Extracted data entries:
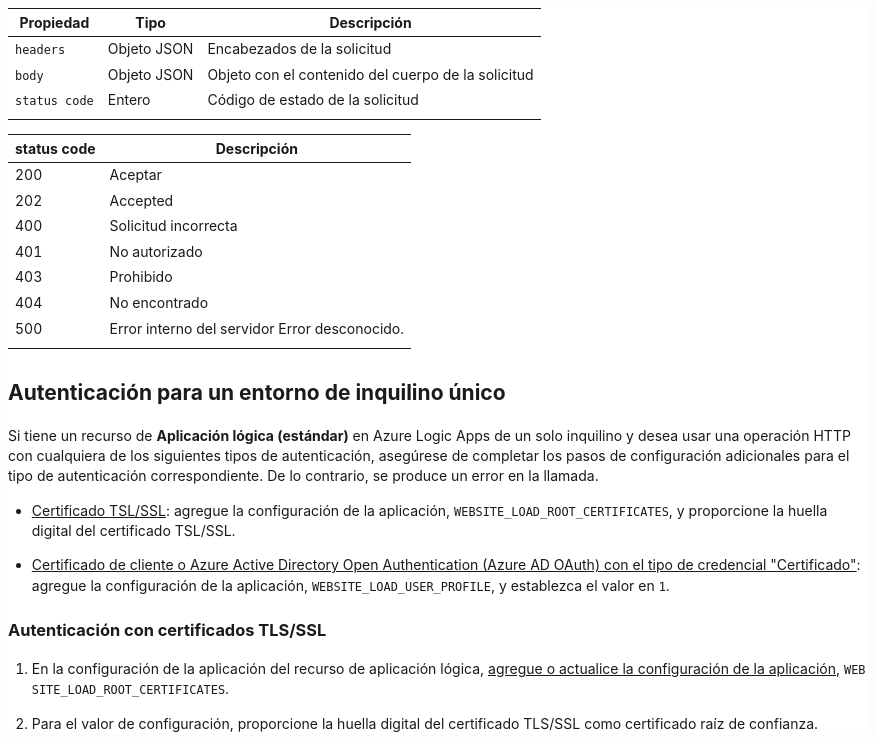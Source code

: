 | Propiedad | Tipo | Descripción |
|----------|------|-------------|
| `headers` | Objeto JSON | Encabezados de la solicitud |
| `body` | Objeto JSON | Objeto con el contenido del cuerpo de la solicitud |
| `status code` | Entero | Código de estado de la solicitud |
|||

| status code | Descripción |
|-------------|-------------|
| 200 | Aceptar |
| 202 | Accepted |
| 400 | Solicitud incorrecta |
| 401 | No autorizado |
| 403 | Prohibido |
| 404 | No encontrado |
| 500 | Error interno del servidor Error desconocido. |
|||

<a name="single-tenant-authentication"></a>

## <a name="authentication-for-single-tenant-environment"></a>Autenticación para un entorno de inquilino único

Si tiene un recurso de **Aplicación lógica (estándar)** en Azure Logic Apps de un solo inquilino y desea usar una operación HTTP con cualquiera de los siguientes tipos de autenticación, asegúrese de completar los pasos de configuración adicionales para el tipo de autenticación correspondiente. De lo contrario, se produce un error en la llamada.

* [Certificado TSL/SSL](#tsl-ssl-certificate-authentication): agregue la configuración de la aplicación, `WEBSITE_LOAD_ROOT_CERTIFICATES`, y proporcione la huella digital del certificado TSL/SSL.

* [Certificado de cliente o Azure Active Directory Open Authentication (Azure AD OAuth) con el tipo de credencial "Certificado"](#client-certificate-authentication): agregue la configuración de la aplicación, `WEBSITE_LOAD_USER_PROFILE`, y establezca el valor en `1`.

<a name="tsl-ssl-certificate-authentication"></a>

### <a name="tslssl-certificate-authentication"></a>Autenticación con certificados TLS/SSL

1. En la configuración de la aplicación del recurso de aplicación lógica, [agregue o actualice la configuración de la aplicación](../logic-apps/edit-app-settings-host-settings.md#manage-app-settings), `WEBSITE_LOAD_ROOT_CERTIFICATES`.

1. Para el valor de configuración, proporcione la huella digital del certificado TLS/SSL como certificado raíz de confianza.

Your goal:
The exact lines from the beginning of the data through the one that contains "Si tiene un" must be given again, both ends included, and pictures must be left out.

Answer for this exercise:
Source code

: | Propiedad | Tipo | Descripción |
|----------|------|-------------|
| `headers` | Objeto JSON | Encabezados de la solicitud |
| `body` | Objeto JSON | Objeto con el contenido del cuerpo de la solicitud |
| `status code` | Entero | Código de estado de la solicitud |
|||

| status code | Descripción |
|-------------|-------------|
| 200 | Aceptar |
| 202 | Accepted |
| 400 | Solicitud incorrecta |
| 401 | No autorizado |
| 403 | Prohibido |
| 404 | No encontrado |
| 500 | Error interno del servidor Error desconocido. |
|||

<a name="single-tenant-authentication"></a>

## <a name="authentication-for-single-tenant-environment"></a>Autenticación para un entorno de inquilino único

Si tiene un recurso de **Aplicación lógica (estándar)** en Azure Logic Apps de un solo inquilino y desea usar una operación HTTP con cualquiera de los siguientes tipos de autenticación, asegúrese de completar los pasos de configuración adicionales para el tipo de autenticación correspondiente. De lo contrario, se produce un error en la llamada.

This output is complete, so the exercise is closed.